A tactic used by the federal government to gather information for anti-drunken and drugged driving programs is coming under criticism in cities around the country, and some local police agencies say they will no longer take part.
The tactic involves a subcontractor for the National Highway Traffic Safety Administration that uses off-duty but uniformed police at voluntary roadside checkpoints where motorists are asked on their behavior behind the wheel. In some cases, workers at the checkpoints collect blood and saliva samples, in addition to breath samples. NHTSA has said previously that the surveys do not collect any DNA. Drivers are not charged at the checkpoints.
In an era of rampant distrust of the federal government and in the wake of the Obama administration's National Security Agency surveillance scandal in which the agency has collected telephone calling records from millions of unsuspecting Americans, the checkpoints have come under intense criticism in several cities this year.
"Five years ago it would have been a different story," says St. Charles County, Mo., Sheriff Tom Neer, who recently authorized deputies to participate in a checkpoint in his St. Louis suburb and saw a public backlash. "There're just such strong anti-government feelings among people. Under the circumstances, I would not allow them to do it again. It's just because of the perception."
The NHTSA has conducted the surveys for more than 40 years, in cities across the USA and usually at roughly 10-year intervals. In many cases, off-duty, uniformed police officers randomly wave motorists over; they are then asked by workers for subcontractor Pacific Institute for Research and Evaluation if they will participate in the voluntary survey. Drivers who decline are allowed to leave.
However, the mere presence of uniformed officers gives the checkpoints an aura of authority, says Mary Catherine Roper, a senior staff attorney with the American Civil Liberties Union of Pennsylvania. She is studying the issue there after motorists complained about a survey checkpoint last month in Reading.
"We have a whole bunch of rules about when police can pull you over," she says. "It looks like an exercise of official authority when a cop pulls you over. People assume it's mandatory, and of course you're going to stop. That's a constitutional problem right there.
"Normally, police cannot pull you over unless they have a good reason for thinking you've done something wrong," Roper says. "There's no exemption to the Constitution for conducting a survey. They're pulling people off the road."
She suggests "there are lots of other places you can talk to drivers. You could hand out notes at a toll booth asking them to participate. You could do them at highway rest stops. There are a lot of ways to do this that do not involve ... the government forcing you off the road."
This year's round of surveys is only the second time that data have been obtained on drug use by drivers.

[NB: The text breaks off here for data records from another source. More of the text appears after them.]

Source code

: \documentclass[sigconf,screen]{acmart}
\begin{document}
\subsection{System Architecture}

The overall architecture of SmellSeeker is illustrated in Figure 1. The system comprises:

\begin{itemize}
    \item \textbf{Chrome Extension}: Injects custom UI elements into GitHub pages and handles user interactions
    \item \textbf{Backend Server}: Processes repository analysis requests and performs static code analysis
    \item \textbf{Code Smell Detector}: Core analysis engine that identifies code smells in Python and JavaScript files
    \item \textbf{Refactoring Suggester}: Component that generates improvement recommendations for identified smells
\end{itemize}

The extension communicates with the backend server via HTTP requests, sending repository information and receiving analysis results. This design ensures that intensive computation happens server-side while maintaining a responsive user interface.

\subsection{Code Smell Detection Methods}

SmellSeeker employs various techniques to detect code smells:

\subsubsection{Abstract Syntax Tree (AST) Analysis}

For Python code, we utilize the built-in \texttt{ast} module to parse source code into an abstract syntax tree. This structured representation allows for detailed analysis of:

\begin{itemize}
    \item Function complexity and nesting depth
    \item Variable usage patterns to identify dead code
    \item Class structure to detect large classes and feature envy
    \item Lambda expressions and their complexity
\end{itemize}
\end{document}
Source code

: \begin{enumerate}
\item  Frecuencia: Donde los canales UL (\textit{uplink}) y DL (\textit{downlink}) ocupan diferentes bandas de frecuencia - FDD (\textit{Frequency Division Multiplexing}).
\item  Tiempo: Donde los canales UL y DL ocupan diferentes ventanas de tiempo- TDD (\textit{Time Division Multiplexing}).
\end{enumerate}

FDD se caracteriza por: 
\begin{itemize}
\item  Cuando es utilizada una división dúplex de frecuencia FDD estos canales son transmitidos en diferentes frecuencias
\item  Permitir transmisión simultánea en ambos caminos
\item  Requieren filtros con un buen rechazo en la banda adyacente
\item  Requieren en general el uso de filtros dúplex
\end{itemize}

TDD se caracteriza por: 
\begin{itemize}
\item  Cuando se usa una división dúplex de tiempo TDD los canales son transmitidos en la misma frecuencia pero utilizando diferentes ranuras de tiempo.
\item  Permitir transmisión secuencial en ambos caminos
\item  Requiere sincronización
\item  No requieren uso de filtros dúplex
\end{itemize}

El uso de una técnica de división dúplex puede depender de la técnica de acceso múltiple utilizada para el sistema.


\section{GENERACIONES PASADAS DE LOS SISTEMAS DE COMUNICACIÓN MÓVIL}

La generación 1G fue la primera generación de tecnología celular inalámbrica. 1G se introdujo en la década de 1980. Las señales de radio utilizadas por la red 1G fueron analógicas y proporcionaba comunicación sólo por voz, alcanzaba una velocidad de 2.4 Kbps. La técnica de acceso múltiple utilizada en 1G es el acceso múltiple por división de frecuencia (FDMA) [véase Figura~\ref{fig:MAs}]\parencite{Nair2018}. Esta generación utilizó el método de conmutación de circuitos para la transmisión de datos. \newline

In an e-mailed statement, NHTSA defended the surveys: "Each year, close to 10,000 people die in drunk driving crashes: 27 people a day, or one person every 53 minutes, according to data (from NHTSA)," the statement says.
"To better understand the issue, the agency has regularly conducted its National Roadside Survey of Alcohol and Drugged Driving in communities across the country for over 40 years," according to the statement. "The survey provides useful data about alcohol and drug use by drivers, and participation is completely voluntary and anonymous. More than 60 communities across the country will participate this year, many of which participated in the previous survey in 2007. NHTSA always works closely with state and local safety officials and local law enforcement to conduct these surveys as we work to better inform our efforts to reduce drunk and drugged driving."
Drivers have reportedly been offered $10 for cheek swabs and $50 for blood.
The checkpoints spurred complaints in November from drivers in the Fort Worth area. Fort Worth Police Chief Jeffrey Halstead apologized for his officers' participation on the department's Facebook page. He added: "Any future Federal survey of this nature, which jeopardizes the public's trust, will not be approved for the use of Fort Worth police."
And in June, Alabama Gov. Robert Bentley, a Republican, said the stops were "bad timing" after drivers complained about checkpoints in St. Clair County and Bibb County, both near Birmingham. State officials investigated and found that motorists didn't report "undue pressure" to participate, but suggested to Bentley that state police refrain from helping with future studies.
Neer said six of his off-duty, uniformed officers were "duped" into moonlighting at the checkpoints. "Our department coordinator got information from the subcontractor, and came to me," Neer says. "I approve all overtime compliance with private entities. They wanted to know if we'd provide a couple of deputies just for security."
At the Dec. 6 and 7 checkpoints, uniformed deputies in marked cruisers flagged down motorists and showed them to a marked area alongside the road where a NHTSA subcontractor asked if they wanted to participate in the survey. Those who declined were allowed to leave, Neer says.
He says he had not expected the deputies to actively participate, but only to provide security.
Pacific Research could not be reached for comment.